Identification of immune traits associated with neurodevelopmental disorders by two-sample Mendelian randomization analysis.

Background: One of the main causes of health-related issues in children is neurodevelopmental disorders (NDDs), which include attention-deficit hyperactivity disorder (ADHD), autism spectrum disorder (ASD), and Tourette syndrome (TS). Nonetheless, there is relatively little prior research looking at the link between immunological inflammation and NDDs. Our work uses a two-sample Mendelian Randomization (MR) approach to provide a thorough evaluation of the causal effects of immune traits on ADHD, ASD, and TS.

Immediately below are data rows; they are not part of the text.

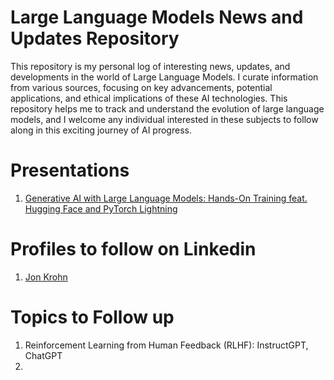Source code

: # Large Language Models News and Updates Repository

This repository is my personal log of interesting news, updates, and developments in the world of Large Language Models. I curate information from various sources, focusing on key 
advancements, potential applications, and ethical implications of these AI technologies. This repository helps me to track and understand the evolution of large language models, 
and I welcome any individual interested in these subjects to follow along in this exciting journey of AI progress.


# Presentations

1. [Generative AI with Large Language Models: Hands-On Training feat. Hugging Face and PyTorch Lightning
](https://www.youtube.com/watch?v=Ku9PM26Cc2c)

# Profiles to follow on Linkedin

1. [Jon Krohn](https://www.linkedin.com/in/jonkrohn/)


# Topics to Follow up

1. Reinforcement Learning from Human Feedback (RLHF): InstructGPT, ChatGPT
2. 
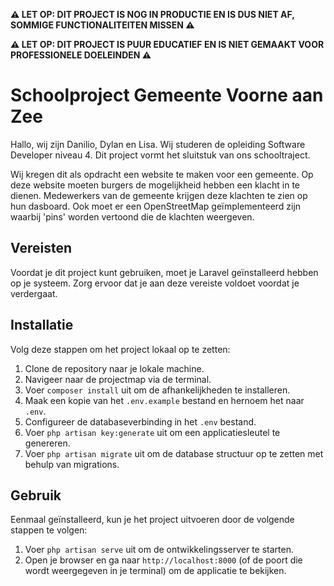 **⚠️ LET OP: DIT PROJECT IS NOG IN PRODUCTIE EN IS DUS NIET AF, SOMMIGE FUNCTIONALITEITEN MISSEN ⚠️**

**⚠️ LET OP: DIT PROJECT IS PUUR EDUCATIEF EN IS NIET GEMAAKT VOOR PROFESSIONELE DOELEINDEN ⚠️**

# Schoolproject Gemeente Voorne aan Zee

Hallo, wij zijn Danilio, Dylan en Lisa. Wij studeren de opleiding Software Developer niveau 4. Dit project vormt het sluitstuk van ons schooltraject. 

Wij kregen dit als opdracht een website te maken voor een gemeente. Op deze website moeten burgers de mogelijkheid hebben een klacht in te dienen. Medewerkers van de gemeente krijgen deze klachten te zien op hun dasboard. Ook moet er een OpenStreetMap geïmplementeerd zijn waarbij 'pins' worden vertoond die de klachten weergeven.

## Vereisten

Voordat je dit project kunt gebruiken, moet je Laravel geïnstalleerd hebben op je systeem. Zorg ervoor dat je aan deze vereiste voldoet voordat je verdergaat.

## Installatie

Volg deze stappen om het project lokaal op te zetten:

1. Clone de repository naar je lokale machine.
2. Navigeer naar de projectmap via de terminal.
3. Voer `composer install` uit om de afhankelijkheden te installeren.
4. Maak een kopie van het `.env.example` bestand en hernoem het naar `.env`.
5. Configureer de databaseverbinding in het `.env` bestand.
6. Voer `php artisan key:generate` uit om een applicatiesleutel te genereren.
7. Voer `php artisan migrate` uit om de database structuur op te zetten met behulp van migrations.

## Gebruik

Eenmaal geïnstalleerd, kun je het project uitvoeren door de volgende stappen te volgen:

1. Voer `php artisan serve` uit om de ontwikkelingsserver te starten.
2. Open je browser en ga naar `http://localhost:8000` (of de poort die wordt weergegeven in je terminal) om de applicatie te bekijken.

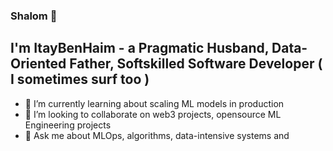 ### Shalom 👋


## I'm ItayBenHaim - a Pragmatic Husband, Data-Oriented Father, Softskilled Software Developer ( I sometimes surf too )


- 🌱 I’m currently learning about scaling ML models in production
- 👯 I’m looking to collaborate on web3 projects, opensource ML Engineering projects
- 💬 Ask me about MLOps, algorithms, data-intensive systems and

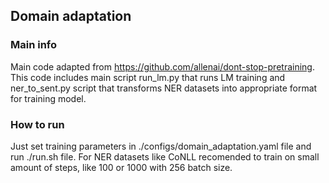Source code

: ## Domain adaptation
### Main info
Main code adapted from https://github.com/allenai/dont-stop-pretraining. This code includes main script run_lm.py that runs LM training and ner_to_sent.py script that transforms NER datasets into appropriate format for training model.
### How to run
Just set training parameters in ./configs/domain_adaptation.yaml file and run ./run.sh file. For NER datasets like CoNLL recomended to train on small amount of steps, like 100 or 1000 with 256 batch size.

Methods: As exposures, 731 immunological traits' genetic associations were chosen, and the outcomes were genome-wide association data for ADHD, ASD, and TS. The inverse-variance weighted (IVW), weighted median (WM), and MR-Egger methods were used to conduct MR analysis. The results' robustness, heterogeneity, and horizontal pleiotropy were confirmed using extensive sensitivity analysis.

Results: With single-nucleotide polymorphisms serving as instruments and false discovery rate (FDR) correction applied, the study found that significantly higher expression of CD62L on CD62L⁺ myeloid DC (IVW, OR: 0.926, 95% CI 0.896~0.958, P = 9.42 × 10^-6, FDR = 0.007) and suggestively higher absolute cell count (AC) of CD28 + DN (CD4-CD8-) (IVW, OR: 0.852, 95% CI = 0.780 ∼ 0.932, P-value = 4.65 × 10^-4, FDR = 0.170) was associated with a lower risk of ADHD. There was no pleiotropy, and the causal relationships were strong according to sensitivity, leave-one-out, and MR-Steiger directionality tests. For ASD and TS, no harmful or protective immune traits were observed.

Conclusions: The results of the study lend credence to the theory that deficiency in CD62L on CD62L⁺ myeloid DC and CD28 + DN (CD4-CD8) AC may contribute to the onset of ADHD.